Unveiling spatial patterns in avalanche bulletins: Clustering analysis of micro-regions using SNOWGRID

Conference Paper - ISSWHazard Assessment

Author(s): Martin Perfler, Michael Binder, Christoph Mitterer

Citation: Proceedings of the 2024 International Snow Science Workshop in Tromso, Norway, 101-105

Publication year: 2024

Click here to download Martin’s paper.

Abstract

When creating regional avalanche reports, forecasters traditionally merge a set of predefined static micro-regions to outline a warning region with uniform avalanche danger characteristics. These microregions’ boundaries, historically defined by local expertise and refined through statistical analysis, aim to capture areas with similar snow climatology and thus similar avalanche conditions.

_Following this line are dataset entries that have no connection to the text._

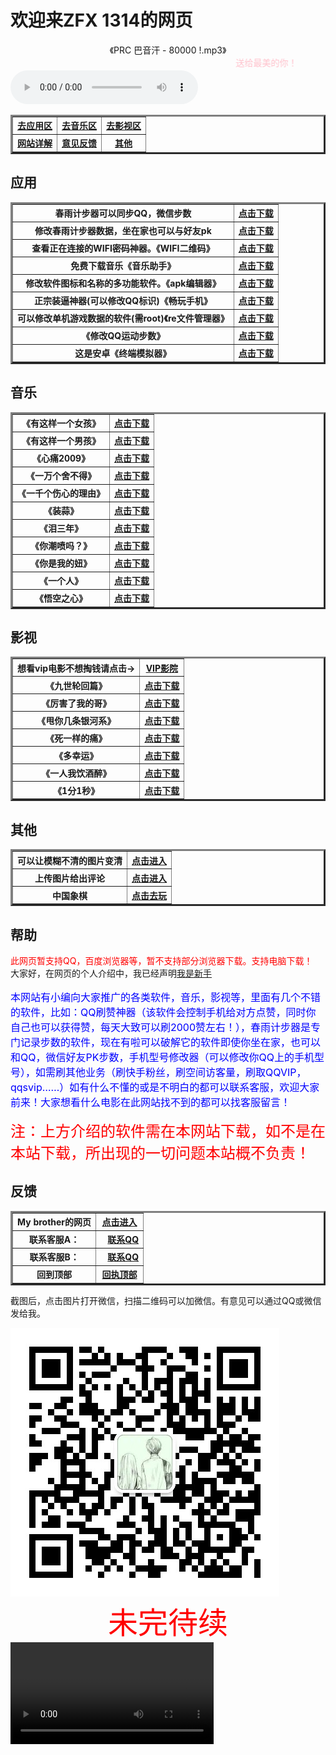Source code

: 






<!--
<html>  
<body>  
    <canvas id="can" width="400" height="400" style="background: Black"></canvas>  
    <script>  
        var sn = [ 42, 41 ], dz = 43, fx = 1, n, ctx = document.getElementById("can").getContext("2d");  
        function draw(t, c) {  
            ctx.fillStyle = c;  
            ctx.fillRect(t % 20 * 20 + 1, ~~(t / 20) * 20 + 1, 18, 18);  
        }  
        document.onkeydown = function(e) {  
            fx = sn[1] - sn[0] == (n = [ -1, -20, 1, 20 ][(e || event).keyCode - 37] || fx) ? fx : n  
        };  
        !function() {  
            sn.unshift(n = sn[0] + fx);  
            if (sn.indexOf(n, 1) > 0 || n<0||n>399 || fx == 1 && n % 20 == 0 || fx == -1 && n % 20 == 19)  
                return alert("游戏结束");  
            draw(n, "Lime");  
            if (n == dz) {  
                while (sn.indexOf(dz = ~~(Math.random() * 400)) >= 0);  
                draw(dz, "Yellow");  
            } else  
                draw(sn.pop(), "Black");  
                setTimeout(arguments.callee, 130);  
        }();  
    </script>  
</body>  
</html>
-->


<h1>欢迎来ZFX 1314的网页</h1>
<!--
<body bgcolor="pink"></body>
-->
<body background="img/jpg/qidong.jpg">
<!--<center>
<table border="3">
<tr>
<th><font color="red" size="4">查看表白墙内容时，数字框的密码为"5"</font></th>
</tr><tr>
<th><a href="https://biaodan.info/q/77wqvi">打开表白墙</a>
</th>
</tr><tr>
<th>
<a href="https://biaodan.info/web/formview/5b46317a75a03c5795b6c09a">我要表白</a>
</th></tr>
</table>
</center>
-->

<center>《PRC 巴音汗 - 80000 !.mp3》<marquee><font color="pink">送给最美的你！</font></marquee></center>
<div class="post-preview">
<audio controls="controls" bgcolor="pink" height="100" width="100">  <source src="img/music/PRC 巴音汗 - 80000 !.mp3" type="audio/mp3"></audio>



<center>
<table border="3" >
<tr>
<th><a href="#C1">去应用区
</a></th>
<th><a href="#C2">去音乐区</a></th>
<th><a href="#C3">去影视区</a></th>
</tr>
<tr>
<th><a href="#C4">网站详解</a></th>
<th><a href="#C5">意见反馈</a></th>
<th><a href="#C6">其他</a></th>
</tr>
</table>
</center>  

<a name="C1"><h2>应用</h2></a>
<center>
<table border="3" >
<tr>
<th>春雨计步器可以同步QQ，微信步数</th>
<th><a href="img/春雨计步器_2.3.0.apk">点击下载</a></th>
</tr>
<tr>
<th>修改春雨计步器数据，坐在家也可以与好友pk</th>
<th><a href="img/春雨步数修改器_1.0.apk">点击下载</a></th>
</tr>
<tr>
<th>查看正在连接的WIFI密码神器。《WIFI二维码》</th>
<th><a href="img/com.eoe.wifishare.apk">点击下载</a></th>
</tr>
<tr>
<th>免费下载音乐《音乐助手》</th>
<th><a href="img/音乐助手_1.2.5.3.apk">点击下载</a></th>
</tr>
<!--
<tr>
<th>QQ刷赞神奇（免费）</th>
<th><a href="img/名片点点_1.4.6.apk">点击下载</a></th>
</tr>
	-->
<tr>
<th>修改软件图标和名称的多功能软件。《apk编辑器》</th>
<th><a href="img/apk_editor_pro.apk">点击下载</a></th>
</tr>
<!--
<tr>
<th>手机root权限安装包:</th>
<th></th>
</tr>
<tr>
<th>《360超级root》</th>
<th><a href="img/com.qihoo.permmgr_8.0.1.1_liqucn.com.apk"><BODY><form onMouseOver="change('#000000')" onMouseOut="change('#0000FF')">
<input type="button" name="Button" class="thisclass" value="点击下载" onMouseOver="this.style.color='Select:'" onMouseOut="this.style.color='#FFFF00'" onMouseDown="this.style.color='#0000FF'" style="color:#FF1493; font-family:宋体; font-weight:bold; font-size:12px;" onClick="jumpto2">
</form></BODY></a></th>
</tr>
<tr>
<th>《king root》</th>
<th><a href="img/KingRoot-一键权限获取，授权管理.apk"><BODY><form onMouseOver="change('#000000')" onMouseOut="change('#0000FF')">
<input type="button" name="Button" class="thisclass" value="点击下载" onMouseOver="this.style.color='Select:'" onMouseOut="this.style.color='#FFFF00'" onMouseDown="this.style.color='#0000FF'" style="color:#FF1493; font-family:宋体; font-weight:bold; font-size:12px;" onClick="jumpto2">
</form></BODY></a></th>
</tr>
<tr>
<th>《root工具箱》</th>
<th><a href="img/RootEssentials_downcc.apk"><BODY><form onMouseOver="change('#000000')" onMouseOut="change('#0000FF')">
<input type="button" name="Button" class="thisclass" value="点击下载" onMouseOver="this.style.color='Select:'" onMouseOut="this.style.color='#FFFF00'" onMouseDown="this.style.color='#0000FF'" style="color:#FF1493; font-family:宋体; font-weight:bold; font-size:12px;" onClick="jumpto2">
</form></BODY></a></th>
</tr>
-->
<tr>
<th>正宗装逼神器(可以修改QQ标识)《畅玩手机》</th>
<th><a href="img/1788510.apk">点击下载</a></th>
</tr>

<tr>
<th>可以修改单机游戏数据的软件(需root)《re文件管理器》</th>
<th><a href="img/RE管理器 rootexplorer.apk">点击下载</a></th>
</tr>

<tr>
<th>《修改QQ运动步数》</th>
<th><a href="img/3f09c387bd23b1f609136ca0a5271862-152055-o_1bpiltb391fs0soe1fco4hn1s7sq-uid-1065.apk">点击下载</a></th>
</tr>
<!--
<tr>
<th>《极简炫酷密码锁》</th>
<th><a href="img/com.tpad.change.unlock.ji1jian1xuan4ku4op.apk"><BODY><form onMouseOver="change('#000000')" onMouseOut="change('#0000FF')">
<input type="button" name="Button" class="thisclass" value="点击下载" onMouseOver="this.style.color='Select:'" onMouseOut="this.style.color='#FFFF00'" onMouseDown="this.style.color='#0000FF'" style="color:#FF1493; font-family:宋体; font-weight:bold; font-size:12px;" onClick="jumpto2">
</form></BODY></a></th>
</tr>-->
<tr>
<th>这是安卓《终端模拟器》</th>
<th><a href="img/com.termux.apk" download="com.termux.apk">点击下载</a></th>
</tr>
	

</table>
</center>

<a name="C2"><h2>音乐</h2></a>
<html><body>
<table border="3" >
<tr>
<th>《有这样一个女孩》</th>
<th><a href="img/music/徐子洋、杨浩宇 - 有这样一个女孩.mp3" download="徐子洋、杨浩宇 - 有这样一个女孩.mp3">点击下载</a></th>


</tr>
	
<tr>
<th>《有这样一个男孩》</th>
<th><a href="img/music/网络歌手 - 有这样一个男孩 (张会玩).mp3" download="网络歌手 - 有这样一个男孩 (张会玩).mp3">点击下载</a></th>


</tr>
	
<tr>
<th>《心痛2009》</th>
<th><a href="img/music/群星 - 心痛2009.mp3" download="群星 - 心痛2009.mp3">点击下载</a></th>

</tr>

<tr>
<th>《一万个舍不得》</th>
<th><a href="img/music/庄心妍、祁隆 - 一万个舍不得(1).mp3" download="庄心妍、祁隆 - 一万个舍不得(1).mp3">点击下载</a></th>


</tr>

<tr>
<th>《一千个伤心的理由》</th>
<th><a href="img/music/张学友 - 一千个伤心的理由.mp3" download="张学友 - 一千个伤心的理由.mp3">点击下载</a></th>


</tr>

<tr>
<th>《装蒜》</th>
<th><a href="img/music/蒋蒋 - 装蒜.mp3" download="蒋蒋 - 装蒜.mp3">点击下载</a></th>

</tr>

<tr>
<th>《泪三年》</th>
<th><a href="img/music/Mc阿哲 - 泪三年.mp3" download="Mc阿哲 - 泪三年.mp3">点击下载</a></th>

</tr>

<tr>
<th>《你潮喷吗？》</th>
<th><a href="img/music/马天乐 - 你潮喷吗.MP3" download="马天乐 - 你潮喷吗.MP3">点击下载</a></th>

</tr>

<tr>
<th>《你是我的妞》</th>
<th><a href="img/music/老猫 - 你是我的妞.mp3" download="老猫 - 你是我的妞.mp3">点击下载</a></th>

</tr>

<tr>
<th>《一个人》</th>
<th><a href="img/music/吴靖怡 - 一个人.MP3" download="吴靖怡 - 一个人.MP3">点击下载</a></th>

</tr>

<tr>
<th>《悟空之心》</th>
<th><a href="img/music/MC七星 - 悟空之心 [mqms].mp3" download="MC七星 - 悟空之心 .mp3">点击下载</a></th>

</tr>
</table></body></html>



<a name="C3"><h2>影视</h2></a>
<table border="3" >
<tr>
<th>想看vip电影不想掏钱请点击→</th>
<th><a href="https://zfx521wjy.github.io/521" alt="点击跳转">VIP影院</a></th>
</tr>
<tr>
<th>《九世轮回篇》</th>
<th><a href="img/flash/九世轮回篇(KTV版)-art--MC冰鑫--art-293834d184605b8ae2a8f9fa191800e2.mp4">点击下载</a></th>
</tr>
<tr>
<th>《厉害了我的哥》</th>
<th><a href="img/flash/厉害了我的哥-art--帅少--art-8c99c8542aba31c2a5446f5a6f671243.mp4">点击下载</a></th>
</tr>
<tr>
<th>《甩你几条银河系》</th>
<th><a href="img/flash/甩你几条银河系-art--MC天佑--art-2cf03f10b897121bfea95bd103685fa2.mp4">点击下载</a></th>
</tr>
<tr>
<th>《死一样的痛》</th>
<th><a href="img/flash/死一样的痛过-art--MC梦、Mellow--art-4c6728d32bd34c89a67f1f0a66bebf45.mp4">点击下载</a></th>
</tr>
<tr>
<th>《多幸运》</th>

<th><a href="img/flash/多幸运(可塑性记忆饭制版)-art--韩安旭--art-4a00f3af5a78e2dd025103f0941af28c.mp4">点击下载</a></th>
</tr>
<tr>
<th>《一人我饮酒醉》</th>
<th><a href="img/flash/一人饮酒醉-art--大鹏、MC天佑--art-d3935be27c2557ebd7c882ae74b2f4d3.mp4">点击下载</a></th>
</tr>
<tr>
<th>《1分1秒》</th>
<th><a href="img/flash/1분 1초-art--EPIK HIGH、Taru--art-21a6edf90d0dc1063a67af9bc4ceafe6.mp4">点击下载</a></th>
</tr>
</table>

<a name="C6"><h2>其他</h2></a>
<center>
<table border="3" >
<tr>
<th>可以让模糊不清的图片变清</th>
<th><a href="http://bigjpg.com/" alt="图片变清">点击进入</a></th>
</tr>
<tr>
<th>上传图片给出评论</th>
<th><a href="http://kan.msxiaobing.com/imagegame/portal?task=beauty&phase=2&key=UnPbcPI0EjQTcygzmTAANFIzWTdwNBN2UDMuMRwwQnQnAA&feid=71e035c0b9344dd5a63aff0051d2a1d4&ftid=cab4f198325da7449f810aa43399551c" alt="可以对图片评论">点击进入</a></th>
</tr>
	<!--
<tr>
<th>幽默，搞笑，损友短信</th>
<th><a href="https://zfx521wjy.github.io/521" alt="点击跳转"><BODY><form onMouseOver="change('#000000')" onMouseOut="change('#0000FF')">
<input type="button" name="Button" class="thisclass" value="进入短信" onMouseOver="this.style.color='Select:'" onMouseOut="this.style.color='#FFFF00'" onMouseDown="this.style.color='#0000FF'" style="color:#FF1493; font-family:宋体; font-weight:bold; font-size:12px;" onClick="jumpto2">
</form></BODY></a>
</th>
</tr>
<tr>
<th>要QQ名片赞的点击后面的刷取业务</th>
<th><a href="http://ZFX.556DS.CN" alt="点击跳转">刷取业务</a></th>
</tr>
<tr>
<th>腾讯视频，爱奇艺...破解啦要VIP的视频我这里不要啦找客服要！！！</th>
<th><a href="http://www.pupudy.com/play?make=url&id=http://m.v.qq.com/play/play.html?coverid=fzfi0p4etjrckhh&vid=a00260ipkjg&ptag=2_6.0.0.14297_copy" alt="看免费视频">破解视频</a></th>
</tr>-->
<tr>
	<th>中国象棋</th>
	<th><a href="http://www.html5tricks.com/demo/jiaoben1765/index.html" alt="中国象棋">点击去玩</a></th>
	</tr>
</table>
</center>



<a name="C4"><h2>帮助</h2></a>
<font color="red">此网页暂支持QQ，百度浏览器等，暂不支持部分浏览器下载。支持电脑下载！</font><br>
大家好，在网页的个人介绍中，我已经声明<ins>我是新手</ins>
<font color="blue" size="3"><p>本网站有小编向大家推广的各类软件，音乐，影视等，里面有几个不错的软件，比如：QQ刷赞神器（该软件会控制手机给对方点赞，同时你自己也可以获得赞，每天大致可以刷2000赞左右！），春雨计步器是专门记录步数的软件，现在有啦可以破解它的软件即使你坐在家，也可以和QQ，微信好友PK步数，手机型号修改器（可以修改你QQ上的手机型号），如需刷其他业务（刷快手粉丝，刷空间访客量，刷取QQVIP，qqsvip……）如有什么不懂的或是不明白的都可以联系客服，欢迎大家前来！大家想看什么电影在此网站找不到的都可以找客服留言！</p></font>
<font color="red" size="5">注：上方介绍的软件需在本网站下载，如不是在本站下载，所出现的一切问题本站概不负责！</font>




<a name="C5"><h2>反馈</h2></a>
<center>
<table border="3" >
<tr>
<th>My brother的网页</th>
<th><a href="https://zfb132.github.io" title="点击跳转">点击进入</a></th>
</tr>
<tr>
<th>联系客服A：</th>
<th>
<html manifest="">
<head>
    <meta charset="UTF-8">
<meta name="viewport" content="width=device-width, initial-scale=1.0, maximum-scale=1.0, minimum-scale=1.0, user-scalable=no">
    <title>QQ Test</title>
</head>
<body>
    <a href="mqqwpa://im/chat?chat_type=wpa&uin=2675699284&version=1&src_type=web&web_src=oicqzone.com">联系QQ</a>
</body>
	</html>

</th>
	</tr>

<tr>
	<th>联系客服B：</th>
	<th>
<html manifest="">
<head>
    <meta charset="UTF-8">
<meta name="viewport" content="width=device-width, initial-scale=1.0, maximum-scale=1.0, minimum-scale=1.0, user-scalable=no">
    <title>QQ Test</title>
</head>
<body>
    <a href="mqqwpa://im/chat?chat_type=wpa&uin=2810913277&version=1&src_type=web&web_src=oicqzone.com">联系QQ</a>
</body>
</html></th>

</tr>
<!--
<tr>
<th>邮箱留言</th>
<th><html>
<body>
	<a href="mailto:ZFX520WJY@163.com">点我留言</a>
</body></html>
	</th>
</tr>
-->
<tr><th>回到顶部</th>
<th><a href="#">回执顶部</a></th>
</tr>
</table>
</center>

<p>截图后，点击图片打开微信，扫描二维码可以加微信。有意见可以通过QQ或微信发给我。</p>
<a href="http://weixin.qq.com/r/ykzexmzEPzFArSil9xnY"><img src="img/jpg/mmqrcode1519959826188.png"></a>
<center><font color="red" size="10">未完待续</font></center>
<video src="img/flash/气死你.mp4" controls width="325px" heigt="120px"></video> 

<!--
<table border="3">
<caption>留言薄</caption>
<tr>
<td>姓名：</td>
<td><input type='text' /></td>
</tr>
<tr>
<td>电话：</td>
<td><input type='text' /></td>
</tr>
<tr>
<td>Email地址：</td>
<td><input type='text' /></td>
</tr>
<tr>
<td>留言：</td>
<td><textarea rows="10" cols="30" ></textarea></td>
</tr>
<tr><td colspan="2" align='center'><input type='button' value='提交' /> <input type='button' value='清除' /></td>
</tr>
</table>
-->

Recent studies have shown that the granularity and aggregation of smaller micro-regions to larger warning regions has a major impact on the consistency of forecasting products. This study introduces a clustering algorithm to objectively identify regions with similar precipitation patterns. Assuming that similar precipitation patterns indicate similar avalanche conditions, this approach was developed to refine the forecasting domain of the avalanche warning service Tyrol (Austria) into small micro-regions. Based on ten years of precipitation data from the spatially distributed snow cover model SNOWGRID and a synoptic flow classification (cost733), we used a k-means clustering algorithm to analyze spatial precipitation patterns for four prevailing flow regimes. The results of the cluster analysis re-confirmed the existing expert-based micro-region splitting in the forecasting domain of Tyrol (Austria). The presented approach facilitated the refinement of certain micro-regions by including independent analyses for different general flow directions, which revealed finer distribution patterns. Remarkably, these refined divisions aligned with suggestions from local experts, underlining the effectiveness of the proposed methodology in enhancing the granularity and accuracy of avalanche forecasting regions. This led to the adaptation of 13 of the 77 micro-regions. By integrating statistical techniques with expert knowledge, our approach offers a robust framework for refining micro-regions and improving avalanche risk assessment and management strategies in mountainous regions such as Tyrol.